Die Bibel lehrt uns, jede Gabe auf eine göttliche Initiative zurückzuführen. ,,Jede gute Gabe und jedes vollkommene Geschenk stammt.., vom Vater der Lichter" (Jak 1,17; vgl. Tob 4,19). Gott kommt bei der Schöpfung die Initiative zu, und er ist es, der allen Nahrung und Leben schenkt (Ps 104). Gott kommt auch beim Heilswerk die Initiative zu (Dt 9,6; 1 Jo 4,10). Infolgedessen geht der Edelmut in die Irre, wenn er den Anspruch erhebt, der Gnade vorauszugehen (vgl. Jo 13,37f). Die erste Haltung, die für den Menschen notwendig ist, ist die, sich der Gabe Gottes zu erschließen (Mk 10,15 par.). Erst durch deren Empfang wird er eines echten Edelmuts fähig und angerufen, die Gabe nun seiner seits wirksam werden zu lassen (1 Jo 3,16).

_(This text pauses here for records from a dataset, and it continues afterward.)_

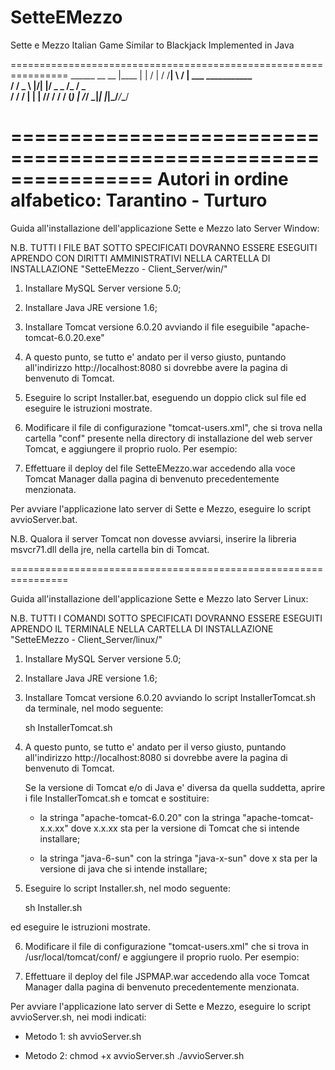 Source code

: SetteEMezzo
===========

Sette e Mezzo Italian Game Similar to Blackjack Implemented in Java

 ================================================================
		 ______   __  __
		|____  | |  \/  |
		    / /__| \  / | ___ ___________  
		   / / _ \ |\/| |/ _ \_  /_  / _ \
		  / /  __/ |  | |  __// / / / (_) |
		 /_/ \___|_|  |_|\___/___/___\___/

 ================================================================
       Autori in ordine alfabetico: Tarantino - Turturo
 ================================================================

Guida all'installazione dell'applicazione Sette e Mezzo lato Server Window:


N.B. TUTTI I FILE BAT SOTTO SPECIFICATI DOVRANNO ESSERE ESEGUITI
     APRENDO CON DIRITTI AMMINISTRATIVI NELLA CARTELLA DI INSTALLAZIONE "SetteEMezzo - Client_Server/win/"


1. Installare MySQL Server versione 5.0;
2. Installare Java JRE versione 1.6;
3. Installare Tomcat versione 6.0.20 avviando il file
	eseguibile "apache-tomcat-6.0.20.exe"

4. A questo punto, se tutto e' andato per il verso giusto, puntando
   all'indirizzo http://localhost:8080 si dovrebbe avere
   la pagina di benvenuto di Tomcat.

5. Eseguire lo script Installer.bat, eseguendo un doppio click sul file
	ed eseguire le istruzioni mostrate.

6. Modificare il file di configurazione "tomcat-users.xml", che si trova nella cartella "conf"
	presente nella directory di installazione del web server Tomcat, e aggiungere il proprio ruolo.
	Per esempio:

<role rolename="manager"/>
<user username="nomeUtente" password="passwordUtente" roles="manager"/>

7. Effettuare il deploy del file SetteEMezzo.war accedendo alla voce
   Tomcat Manager dalla pagina di benvenuto precedentemente menzionata.


Per avviare l'applicazione lato server di Sette e Mezzo, eseguire lo script avvioServer.bat.

N.B. Qualora il server Tomcat non dovesse avviarsi, inserire la libreria msvcr71.dll della jre, nella cartella bin
	di Tomcat.

  ================================================================

Guida all'installazione dell'applicazione Sette e Mezzo lato Server Linux:

N.B. TUTTI I COMANDI SOTTO SPECIFICATI DOVRANNO ESSERE ESEGUITI
     APRENDO IL TERMINALE NELLA CARTELLA DI INSTALLAZIONE "SetteEMezzo - Client_Server/linux/"


1. Installare MySQL Server versione 5.0;
2. Installare Java JRE versione 1.6;
3. Installare Tomcat versione 6.0.20 avviando lo script
   InstallerTomcat.sh da terminale, nel modo seguente:

	sh InstallerTomcat.sh

4. A questo punto, se tutto e' andato per il verso giusto, puntando
   all'indirizzo http://localhost:8080 si dovrebbe avere
   la pagina di benvenuto di Tomcat.

	Se la versione di Tomcat e/o di Java e' diversa da quella suddetta,
	aprire i file InstallerTomcat.sh e tomcat e sostituire:

	- la stringa "apache-tomcat-6.0.20" con la stringa "apache-tomcat-x.x.xx"
	dove x.x.xx sta per la versione di Tomcat che si intende installare;

	- la stringa "java-6-sun" con la stringa "java-x-sun" dove x sta per
	la versione di java che si intende installare;

5. Eseguire lo script Installer.sh, nel modo seguente:

	sh Installer.sh

ed eseguire le istruzioni mostrate.

6. Modificare il file di configurazione "tomcat-users.xml" che si trova in /usr/local/tomcat/conf/
   e aggiungere il proprio ruolo. Per esempio:

<role rolename="manager"/>
<user username="nomeUtente" password="passwordUtente" roles="manager"/>

7. Effettuare il deploy del file JSPMAP.war accedendo alla voce
   Tomcat Manager dalla pagina di benvenuto precedentemente menzionata.


Per avviare l'applicazione lato server di Sette e Mezzo, eseguire lo script avvioServer.sh,
nei modi indicati:

- Metodo 1:
	sh avvioServer.sh

- Metodo 2:
	chmod +x avvioServer.sh
	./avvioServer.sh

1. Die Gaben Gottes. Das Alte Testament ist nicht so sehr Zeit der Gabe als Zeit der >> Verheißung Seine Gaben bilden nur eine Vorausdarstellung und Vorbereitung auf die endgültige Gabe. ,,Deiner Nachkommenschaft werde ich dieses Land geben", sprach Jahve zu Abraham (Gn 15,18). Diese Worte durchziehen den ganzen Pentateuch. Das Deuteronomium dringt auf die Wertschätzung einer solchen Gabe (Dt 8,7; 11, 10), kündet aber auch an, daß die Treulosigkeiten die Verbannung zur Folge haben werden; es bedarf einer weiteren Gabe: der Beschneidung des Herzens als Vorbedingung zur Umkehr und zum Leben (Dt 29,21 bis 30, 6).

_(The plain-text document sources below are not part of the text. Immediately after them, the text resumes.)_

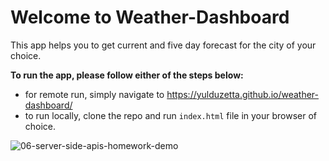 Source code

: # Welcome to Weather-Dashboard

This app helps you to get current and five day forecast for the city of your choice.

**To run the app, please follow either of the steps below:**
- for remote run, simply navigate to https://yulduzetta.github.io/weather-dashboard/
- to run locally, clone the repo and run `index.html` file in your browser of choice.

![06-server-side-apis-homework-demo](https://user-images.githubusercontent.com/13324397/104902101-e388b400-5943-11eb-9a5f-34667cf85eab.png)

Durch Moses gibt Gott seinem Volke das Gesetz (Dt 5,22), eine Gabe, die es vor allen Völkern auszeichnet (Ps 147,19f), stellt es doch eine Teilnahme an seiner eigenen Weisheit dar (Sir 24,23; vgl. Dt 4,5-8). Doch ist das Gesetz machtlos, wenn das Herz, dem es gegeben wird, böse ist (vgl. Neh 9,13. 26). Israel bedarf eines neuen Herzens dies ist die Gabe der Zukunft, auf die die Propheten die Sehnsucht hinlenken (Jr 24,7; Ez 36,26ff).

Dasselbe gilt von allen Gaben des Alten Testaments: die einen scheinen ein vorzeitiges Ende zu fmden (davidische Dynastie, Anwesenheit der Herrlichkeit im Tempel), und die steten Enttäuschungen zwingen die Hoffnung, sich einer noch fernen Zukunft zuzuwenden; die anderen sind bloße Erinnerungen, die die Sehnsucht nur noch vergrößern: das Brot vom Himmel (Weish 16,20f), das Wasser aus dem Felsen (Ps 105,41). Israel hat viel empfangen, doch richtet sich sein Harren auf noch Größeres.

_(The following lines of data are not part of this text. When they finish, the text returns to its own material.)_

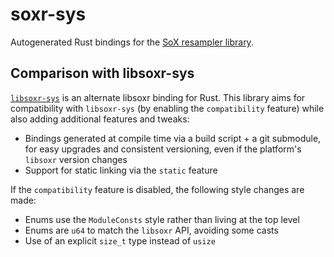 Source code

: # soxr-sys

Autogenerated Rust bindings for the [SoX resampler library](https://sourceforge.net/projects/soxr/).

## Comparison with libsoxr-sys

[`libsoxr-sys`](https://github.com/lrbalt/libsoxr-sys) is an alternate libsoxr binding for Rust. This library aims for compatibility with `libsoxr-sys` (by enabling the `compatibility` feature) while also adding additional features and tweaks:

* Bindings generated at compile time via a build script + a git submodule, for easy upgrades and consistent versioning, even if the platform's `libsoxr` version changes
* Support for static linking via the `static` feature

If the `compatibility` feature is disabled, the following style changes are made:

* Enums use the `ModuleConsts` style rather than living at the top level
* Enums are `u64` to match the `libsoxr` API, avoiding some casts
* Use of an explicit `size_t` type instead of `usize`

2. Die Gaben an Gott. Um Jahve als obersten Herrn und Spender aller Wohltaten anzuerkennen, bringt ihm Israel die Erstlingsfrüchte den Zehnten und Opfer dar (Lv 4,5). Es bringt ihm auch Gaben dar, um seine Untreue gegen den Bund wieder gutzumachen (Lv 4;5) und die Huld Jahves wiederzugewinnen (2 Sm 24,21-25). Die Gaben an Gott stehen also in einer Sicht der Gegenseitigkeit (Sir 35,9f).

3. Die gegenseitigen Gaben. Aus derselben Sicht heraus wird meist auch die Gabe zwischen einzelnen Personen, Familien oder Völkern verstanden. Durch Geben übt man die hesed, jenes gegenseitige Wohlwollen und Wohltun, das man sich zwischen Verbündeten oder Freunden zu erweisen pflegt. Wer die Gabe annimmt, geht einen Bund ein und untersagt sich jede feindliche Haltung (Gn 32,14; Jos 9,12ff; 2 Sm 17,27...; 19,32 ...). Jene Gaben aber, die auf Bestechung abzielen, werden strenge untersagt (Ex 23,8; Is 3,25). Die Perspektive entbehrt also nicht der edlen Gesinnung, um so mehr, als die Gegenseitigkeit der Leistungen normalerweise für die Gegenseitigkeit der Gefühle zeugt.

Selbst die Gabe an die Armen, die in wundervollen Worten empfohlen wird ( Almosen , zeigt die Tendenz, sich in die gegenseitigen Gaben einzureihen. Man hofft, daß der Arme eines Tages in die Lage kommen wird, zurückzuerstatten (Sir 22,23), oder daß Jahve dies an seiner Stelle tun wird (Spr 19,17). Es wird ausdrücklich davon abgeraten, dem bösen Menschen zu geben (Tob 4,17); eine solche Gabe wird einem reinen Verlust gleichgeachtet (Sir 12,1-7). Das Alte Testament zeigt das Bestreben, mit einem wirklichkeitsnahen Edelmut eine vernunftgemäße Klugheit zu verbinden.

NT

,,Wenn du die Gabe Gottes erkenntest..."(Jo 4,10). Erst das Neue Testament rückt die grenzenlose Freigebigkeit Gottes in volles Licht (Röm 5,7f) und überbietet da durch jegliche menschliche Perspektive. Es ist in Wahrheit die Zeit der Gabe.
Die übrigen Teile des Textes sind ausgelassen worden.